◆ **What the task asks**
Show each line of the data below that has the string "actual" in it.

◆ **Records for this task**
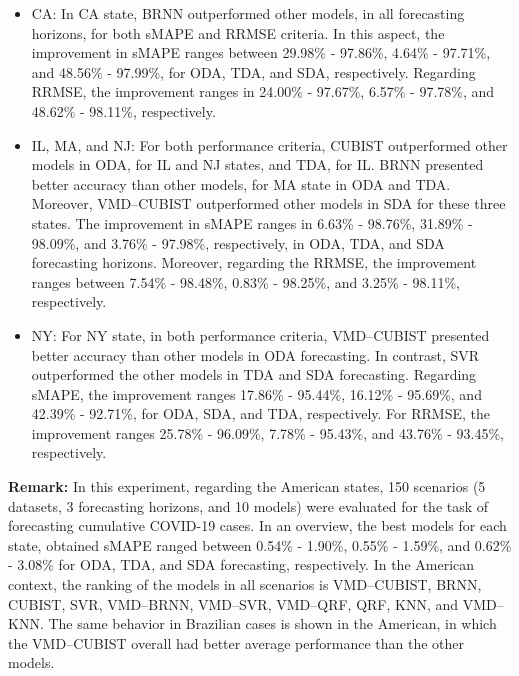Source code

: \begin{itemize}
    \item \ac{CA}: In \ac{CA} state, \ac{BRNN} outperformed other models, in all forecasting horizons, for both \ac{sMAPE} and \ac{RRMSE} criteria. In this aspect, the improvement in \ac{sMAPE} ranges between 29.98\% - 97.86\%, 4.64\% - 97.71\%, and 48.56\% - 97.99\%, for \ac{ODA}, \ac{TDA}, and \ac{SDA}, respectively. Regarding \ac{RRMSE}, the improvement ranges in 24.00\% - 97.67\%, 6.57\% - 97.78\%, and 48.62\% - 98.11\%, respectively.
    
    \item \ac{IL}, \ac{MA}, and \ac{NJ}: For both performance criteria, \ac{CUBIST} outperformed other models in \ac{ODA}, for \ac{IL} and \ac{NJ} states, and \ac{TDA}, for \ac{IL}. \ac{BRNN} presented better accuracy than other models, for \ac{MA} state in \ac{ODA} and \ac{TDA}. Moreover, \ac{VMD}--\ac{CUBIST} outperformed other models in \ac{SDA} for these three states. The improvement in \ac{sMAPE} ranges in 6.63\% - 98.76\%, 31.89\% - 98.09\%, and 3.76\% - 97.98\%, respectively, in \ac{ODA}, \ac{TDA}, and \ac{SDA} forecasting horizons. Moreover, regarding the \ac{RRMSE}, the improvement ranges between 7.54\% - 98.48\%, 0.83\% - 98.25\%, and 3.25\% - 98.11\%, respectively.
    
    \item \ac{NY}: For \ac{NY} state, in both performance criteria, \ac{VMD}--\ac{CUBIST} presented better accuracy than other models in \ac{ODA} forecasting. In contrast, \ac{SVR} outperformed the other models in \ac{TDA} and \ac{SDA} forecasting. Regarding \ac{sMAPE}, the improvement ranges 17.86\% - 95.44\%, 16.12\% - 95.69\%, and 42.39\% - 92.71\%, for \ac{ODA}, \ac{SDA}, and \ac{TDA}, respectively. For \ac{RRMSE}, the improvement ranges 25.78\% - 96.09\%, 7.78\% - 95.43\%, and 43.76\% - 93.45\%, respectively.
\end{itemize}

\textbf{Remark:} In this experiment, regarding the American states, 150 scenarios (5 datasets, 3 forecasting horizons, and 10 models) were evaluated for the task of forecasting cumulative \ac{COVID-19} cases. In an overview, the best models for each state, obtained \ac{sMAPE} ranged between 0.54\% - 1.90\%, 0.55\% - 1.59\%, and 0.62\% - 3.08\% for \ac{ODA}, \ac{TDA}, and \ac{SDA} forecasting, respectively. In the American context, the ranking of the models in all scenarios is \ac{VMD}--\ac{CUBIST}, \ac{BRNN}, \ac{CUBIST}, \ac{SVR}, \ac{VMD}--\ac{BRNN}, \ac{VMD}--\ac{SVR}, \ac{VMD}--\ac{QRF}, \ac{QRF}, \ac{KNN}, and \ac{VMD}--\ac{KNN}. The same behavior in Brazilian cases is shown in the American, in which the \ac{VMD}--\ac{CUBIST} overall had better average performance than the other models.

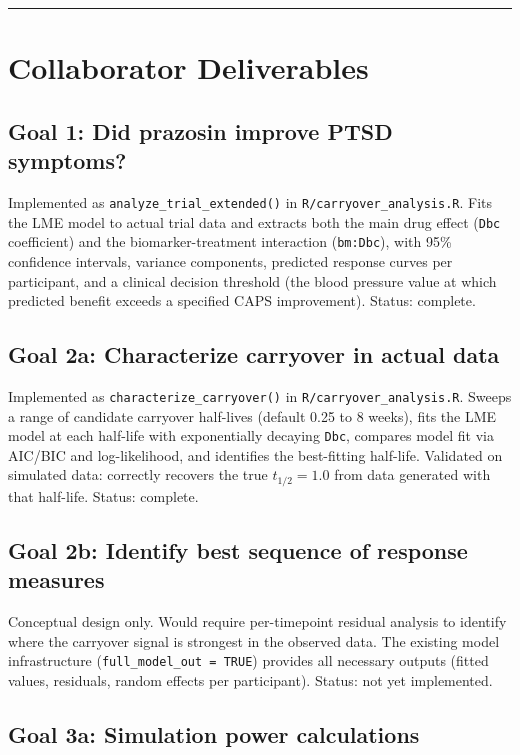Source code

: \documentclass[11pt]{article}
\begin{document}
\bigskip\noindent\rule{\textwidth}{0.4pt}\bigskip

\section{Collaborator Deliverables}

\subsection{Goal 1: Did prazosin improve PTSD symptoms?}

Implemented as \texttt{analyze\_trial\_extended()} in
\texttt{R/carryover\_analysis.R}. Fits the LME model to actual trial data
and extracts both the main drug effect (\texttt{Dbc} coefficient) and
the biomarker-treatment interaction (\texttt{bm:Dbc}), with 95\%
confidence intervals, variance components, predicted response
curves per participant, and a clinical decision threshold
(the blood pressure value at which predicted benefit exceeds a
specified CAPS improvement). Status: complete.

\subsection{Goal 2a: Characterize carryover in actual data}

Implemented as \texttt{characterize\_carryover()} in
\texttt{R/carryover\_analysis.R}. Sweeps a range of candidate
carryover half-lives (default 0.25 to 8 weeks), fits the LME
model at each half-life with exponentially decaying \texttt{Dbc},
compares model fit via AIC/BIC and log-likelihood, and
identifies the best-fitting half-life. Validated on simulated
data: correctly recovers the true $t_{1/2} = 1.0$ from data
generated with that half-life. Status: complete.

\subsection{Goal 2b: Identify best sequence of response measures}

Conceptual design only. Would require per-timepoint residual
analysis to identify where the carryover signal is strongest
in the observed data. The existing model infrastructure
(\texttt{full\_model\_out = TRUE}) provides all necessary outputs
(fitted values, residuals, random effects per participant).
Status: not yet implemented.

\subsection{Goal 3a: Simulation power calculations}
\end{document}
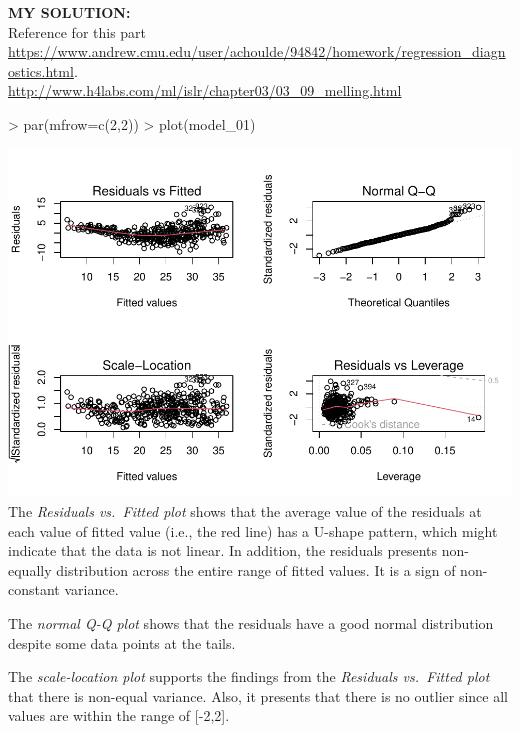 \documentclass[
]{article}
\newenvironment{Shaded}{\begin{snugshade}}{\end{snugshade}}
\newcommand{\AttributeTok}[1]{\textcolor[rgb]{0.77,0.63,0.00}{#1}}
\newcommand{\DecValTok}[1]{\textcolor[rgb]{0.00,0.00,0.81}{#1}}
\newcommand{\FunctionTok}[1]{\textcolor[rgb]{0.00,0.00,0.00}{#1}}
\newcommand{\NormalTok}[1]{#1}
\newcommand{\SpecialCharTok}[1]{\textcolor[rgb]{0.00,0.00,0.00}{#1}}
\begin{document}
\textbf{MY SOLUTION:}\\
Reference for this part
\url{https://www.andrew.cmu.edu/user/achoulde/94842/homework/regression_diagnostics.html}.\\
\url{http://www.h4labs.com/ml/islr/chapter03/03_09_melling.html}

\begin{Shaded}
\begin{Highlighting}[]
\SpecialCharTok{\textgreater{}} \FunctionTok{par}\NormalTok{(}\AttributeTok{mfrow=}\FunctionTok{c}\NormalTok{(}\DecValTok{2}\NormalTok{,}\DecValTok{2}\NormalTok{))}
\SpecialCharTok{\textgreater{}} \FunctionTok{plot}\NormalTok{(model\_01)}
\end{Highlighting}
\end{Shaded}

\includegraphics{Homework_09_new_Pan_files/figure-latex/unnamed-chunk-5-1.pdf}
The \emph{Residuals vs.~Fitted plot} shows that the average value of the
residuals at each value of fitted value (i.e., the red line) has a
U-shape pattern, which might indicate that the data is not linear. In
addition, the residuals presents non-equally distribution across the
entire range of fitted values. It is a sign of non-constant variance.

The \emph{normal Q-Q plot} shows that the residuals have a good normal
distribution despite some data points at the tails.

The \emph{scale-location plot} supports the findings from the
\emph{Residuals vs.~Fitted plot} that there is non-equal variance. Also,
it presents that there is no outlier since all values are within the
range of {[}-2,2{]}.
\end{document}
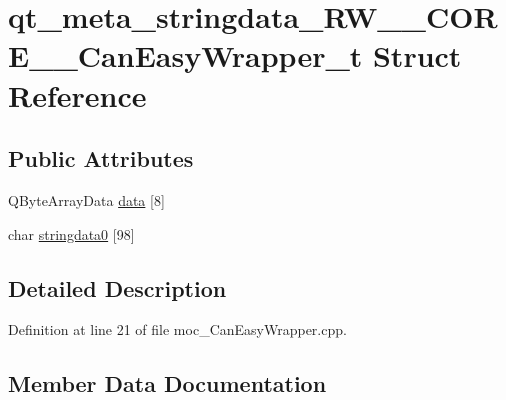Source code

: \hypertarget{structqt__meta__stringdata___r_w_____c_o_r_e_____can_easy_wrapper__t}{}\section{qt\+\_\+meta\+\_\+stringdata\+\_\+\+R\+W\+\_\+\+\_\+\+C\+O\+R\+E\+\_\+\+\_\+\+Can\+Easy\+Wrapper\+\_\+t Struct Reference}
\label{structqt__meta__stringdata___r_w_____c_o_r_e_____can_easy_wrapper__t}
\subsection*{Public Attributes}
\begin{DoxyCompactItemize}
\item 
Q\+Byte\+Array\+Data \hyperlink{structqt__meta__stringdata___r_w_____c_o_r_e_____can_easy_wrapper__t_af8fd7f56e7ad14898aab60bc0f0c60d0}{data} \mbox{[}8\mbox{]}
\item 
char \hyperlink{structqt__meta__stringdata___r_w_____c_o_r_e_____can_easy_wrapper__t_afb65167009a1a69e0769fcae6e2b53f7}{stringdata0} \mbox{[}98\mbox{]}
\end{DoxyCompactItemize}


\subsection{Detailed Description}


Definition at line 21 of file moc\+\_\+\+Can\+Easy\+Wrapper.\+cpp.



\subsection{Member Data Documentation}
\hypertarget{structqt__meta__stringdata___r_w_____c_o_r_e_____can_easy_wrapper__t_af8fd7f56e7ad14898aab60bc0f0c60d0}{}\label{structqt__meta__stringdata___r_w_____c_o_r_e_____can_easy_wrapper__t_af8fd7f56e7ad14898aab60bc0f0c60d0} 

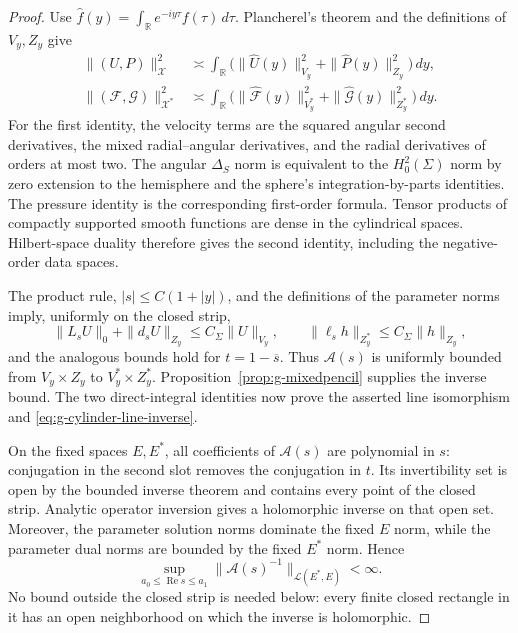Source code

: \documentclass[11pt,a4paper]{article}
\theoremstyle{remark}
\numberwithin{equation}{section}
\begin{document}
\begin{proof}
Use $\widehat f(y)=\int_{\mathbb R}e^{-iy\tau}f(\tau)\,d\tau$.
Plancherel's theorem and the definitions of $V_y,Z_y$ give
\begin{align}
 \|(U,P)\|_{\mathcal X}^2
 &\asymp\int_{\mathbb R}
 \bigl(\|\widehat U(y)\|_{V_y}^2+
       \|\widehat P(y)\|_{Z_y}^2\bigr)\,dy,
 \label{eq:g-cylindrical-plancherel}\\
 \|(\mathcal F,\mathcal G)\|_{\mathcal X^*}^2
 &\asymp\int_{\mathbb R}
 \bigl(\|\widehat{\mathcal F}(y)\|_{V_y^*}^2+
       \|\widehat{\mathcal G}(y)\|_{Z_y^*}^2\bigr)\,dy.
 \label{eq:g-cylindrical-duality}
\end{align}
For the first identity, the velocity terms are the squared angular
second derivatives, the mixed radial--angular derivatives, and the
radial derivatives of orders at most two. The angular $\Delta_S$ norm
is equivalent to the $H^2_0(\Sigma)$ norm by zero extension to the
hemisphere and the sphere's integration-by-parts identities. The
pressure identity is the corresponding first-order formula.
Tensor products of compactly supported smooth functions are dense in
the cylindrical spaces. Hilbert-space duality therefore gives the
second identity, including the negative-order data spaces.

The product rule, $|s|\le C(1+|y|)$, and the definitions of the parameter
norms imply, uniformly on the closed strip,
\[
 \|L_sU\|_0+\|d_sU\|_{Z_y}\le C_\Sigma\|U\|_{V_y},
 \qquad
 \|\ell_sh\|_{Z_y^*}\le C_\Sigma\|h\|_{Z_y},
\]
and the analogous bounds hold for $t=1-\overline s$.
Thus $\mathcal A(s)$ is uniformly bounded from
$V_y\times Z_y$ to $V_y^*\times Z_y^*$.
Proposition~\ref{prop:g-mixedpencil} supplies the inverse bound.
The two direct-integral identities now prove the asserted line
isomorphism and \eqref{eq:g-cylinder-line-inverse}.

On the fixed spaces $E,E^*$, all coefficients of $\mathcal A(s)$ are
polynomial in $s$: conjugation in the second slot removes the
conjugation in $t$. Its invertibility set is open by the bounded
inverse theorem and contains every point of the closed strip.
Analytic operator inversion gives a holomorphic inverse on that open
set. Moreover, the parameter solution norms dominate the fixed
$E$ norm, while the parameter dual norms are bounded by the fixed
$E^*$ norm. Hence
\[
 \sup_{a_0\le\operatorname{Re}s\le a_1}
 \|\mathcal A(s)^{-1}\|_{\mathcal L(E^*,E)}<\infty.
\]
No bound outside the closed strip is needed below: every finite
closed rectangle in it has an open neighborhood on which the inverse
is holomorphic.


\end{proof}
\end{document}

◆ **Task result**
\texttt{R/carryover\_analysis.R}. Fits the LME model to actual trial data
\subsection{Goal 2a: Characterize carryover in actual data}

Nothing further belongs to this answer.